WE KNOW from 1 Corinthians that while as children we speak and think as children, there is a time to put away childish things.

WE KNOW from 1 Corinthians that while as children we speak and think as children, there is a time to put away childish things.

And we know from Pixar that the time to put these things away is, like, never.

The "Toy Story" franchise is built around the idea that in our modern culture, we find it very difficult to surrender the part of ourselves that spent languid afternoons with G.I. Joe or Barbie. (Or G.I. Joe and Barbie. You know who you are.)

Actually, it's not just an idea. It's the product of informal market research conducted by Pixar execs, who used social media to ask grown-up fans to tell their own toy stories.

"We reached out on Twitter to adults and asked them, 'Who still has a favored child toy?' We got a flood of responses from people of all ages, who were eager to tell us about the toys they still have, and the roles they play," said writer-director Lee Unkrich.

That information factored into "Toy Story 3," which has Andy, the boy who fell in love with Woody and Buzz, heading off to college, trying to decide what to do with the toys he's outgrown, or trying decide whether he's outgrown them at all.

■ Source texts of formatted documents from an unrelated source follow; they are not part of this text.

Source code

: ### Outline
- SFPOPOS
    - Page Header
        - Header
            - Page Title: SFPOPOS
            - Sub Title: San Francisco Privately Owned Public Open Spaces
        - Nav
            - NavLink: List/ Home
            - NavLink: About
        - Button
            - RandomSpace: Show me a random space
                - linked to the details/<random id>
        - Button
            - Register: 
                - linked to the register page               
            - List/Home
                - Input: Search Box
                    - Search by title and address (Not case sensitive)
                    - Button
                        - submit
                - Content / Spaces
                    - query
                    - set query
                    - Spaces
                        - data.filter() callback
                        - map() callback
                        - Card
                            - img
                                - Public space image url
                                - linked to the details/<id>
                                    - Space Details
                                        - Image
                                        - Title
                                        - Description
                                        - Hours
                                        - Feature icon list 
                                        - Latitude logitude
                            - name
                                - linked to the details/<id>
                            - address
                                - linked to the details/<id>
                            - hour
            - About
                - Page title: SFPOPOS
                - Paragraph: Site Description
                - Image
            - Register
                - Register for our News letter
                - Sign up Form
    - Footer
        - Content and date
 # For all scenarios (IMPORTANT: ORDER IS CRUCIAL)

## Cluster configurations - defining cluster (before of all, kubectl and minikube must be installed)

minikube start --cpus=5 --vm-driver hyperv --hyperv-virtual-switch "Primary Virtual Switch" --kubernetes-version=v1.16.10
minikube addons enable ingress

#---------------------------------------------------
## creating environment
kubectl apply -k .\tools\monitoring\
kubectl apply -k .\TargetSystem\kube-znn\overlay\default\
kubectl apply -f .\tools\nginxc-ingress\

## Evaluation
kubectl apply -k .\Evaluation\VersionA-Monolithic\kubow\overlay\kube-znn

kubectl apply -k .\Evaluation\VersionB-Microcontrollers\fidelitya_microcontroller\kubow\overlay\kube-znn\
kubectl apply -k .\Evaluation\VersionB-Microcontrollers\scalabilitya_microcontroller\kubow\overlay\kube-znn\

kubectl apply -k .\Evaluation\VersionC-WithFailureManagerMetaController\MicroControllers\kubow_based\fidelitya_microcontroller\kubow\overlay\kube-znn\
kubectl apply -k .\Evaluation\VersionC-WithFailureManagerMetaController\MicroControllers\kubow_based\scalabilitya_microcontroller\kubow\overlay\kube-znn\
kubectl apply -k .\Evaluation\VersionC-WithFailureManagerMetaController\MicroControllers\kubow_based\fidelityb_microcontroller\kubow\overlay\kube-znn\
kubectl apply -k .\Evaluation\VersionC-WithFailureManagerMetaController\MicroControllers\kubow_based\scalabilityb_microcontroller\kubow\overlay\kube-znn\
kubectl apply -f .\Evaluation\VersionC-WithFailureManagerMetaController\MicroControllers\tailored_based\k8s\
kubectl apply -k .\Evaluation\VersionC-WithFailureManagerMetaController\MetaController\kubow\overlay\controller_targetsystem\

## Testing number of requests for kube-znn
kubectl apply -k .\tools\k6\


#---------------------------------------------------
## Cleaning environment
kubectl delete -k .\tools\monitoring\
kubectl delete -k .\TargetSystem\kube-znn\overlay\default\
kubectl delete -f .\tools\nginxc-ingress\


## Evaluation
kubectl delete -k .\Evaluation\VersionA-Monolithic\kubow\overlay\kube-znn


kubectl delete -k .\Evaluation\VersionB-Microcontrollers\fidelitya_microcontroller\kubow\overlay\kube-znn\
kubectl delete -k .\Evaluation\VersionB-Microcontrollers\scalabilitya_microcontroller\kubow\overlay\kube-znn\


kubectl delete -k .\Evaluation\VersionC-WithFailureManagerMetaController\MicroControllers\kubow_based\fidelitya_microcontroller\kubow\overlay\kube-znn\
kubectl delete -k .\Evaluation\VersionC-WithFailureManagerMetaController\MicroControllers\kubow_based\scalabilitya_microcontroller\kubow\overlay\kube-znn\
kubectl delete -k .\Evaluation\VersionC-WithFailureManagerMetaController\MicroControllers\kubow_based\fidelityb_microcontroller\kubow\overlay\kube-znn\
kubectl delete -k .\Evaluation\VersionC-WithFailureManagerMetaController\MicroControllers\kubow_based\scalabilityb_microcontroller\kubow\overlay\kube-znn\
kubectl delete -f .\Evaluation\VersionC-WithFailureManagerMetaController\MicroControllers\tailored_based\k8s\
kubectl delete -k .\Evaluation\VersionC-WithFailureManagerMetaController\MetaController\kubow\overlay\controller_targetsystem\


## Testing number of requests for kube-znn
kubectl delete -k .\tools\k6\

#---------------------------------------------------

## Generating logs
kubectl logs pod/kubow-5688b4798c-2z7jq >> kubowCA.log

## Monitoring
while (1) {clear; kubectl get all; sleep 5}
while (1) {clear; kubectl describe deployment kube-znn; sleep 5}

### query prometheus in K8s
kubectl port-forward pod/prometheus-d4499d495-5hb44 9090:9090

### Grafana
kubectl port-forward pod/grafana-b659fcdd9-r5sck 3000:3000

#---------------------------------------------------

The toys, Woody and Buzz and now Barbie, end up at a day-care center, which Pixar animators present as a kind of penitentiary run by a totalitarian teddy bear, incongruously chubby and pink and named Lotso Huggin'.

Finding a new challenge for the toys was only one of the problems that Unkrich faced. Another was what to do with Andy.

"Trying to figure out the story was a huge challenge, because the sequel was so unconventional - undertaken years and years after the last one was released. There is a tradition in animation of stasis. If you look at 'The Simpsons,' for instance, it's been on for decades and nobody ages. But we decided that for story reasons, the thing to do was have Andy grow up," Unkrich said.

That opened a floodgate of ideas and ended up turning on the commercial taps as well. Turns out the idea of a 20something Andy resonates deeply with children who watched the "Toy Story" movies as kids and who now dominate Hollywood's coveted 18-35 demographic.

"Toy Story 3" has been testing phenomenally for Pixar and Disney - pulling strong numbers from a younger audience and of course from the older one enchanted by the baby boomer nostalgia implicit in the original movies.

So Unkrich does not have to worry about being the first Pixar director to deliver something that is less than a box office smash.

"That nervousness is out there to a huge degree!" Unkrich confessed. "It's something we constantly think about, every single one of us. We're all worried about making the first dud. And the pressure gets worse with each success. It just keeps ratcheting up."

It may be counterintuitive, but Unkrich said the way to keep the movies popular is to ignore the box office entirely.

"You can't go into thinking about how much money the movie is going to make. That's never been our approach. We've always been more interested in the critical response, in the feedback from peers. That's why our own internal review process during the writing stage is so rigorous."

Notoriously so.

"The process is extremely hard on [writers and directors]. But there are no bruised egos, because everybody knows it's part of the process of making the movie better."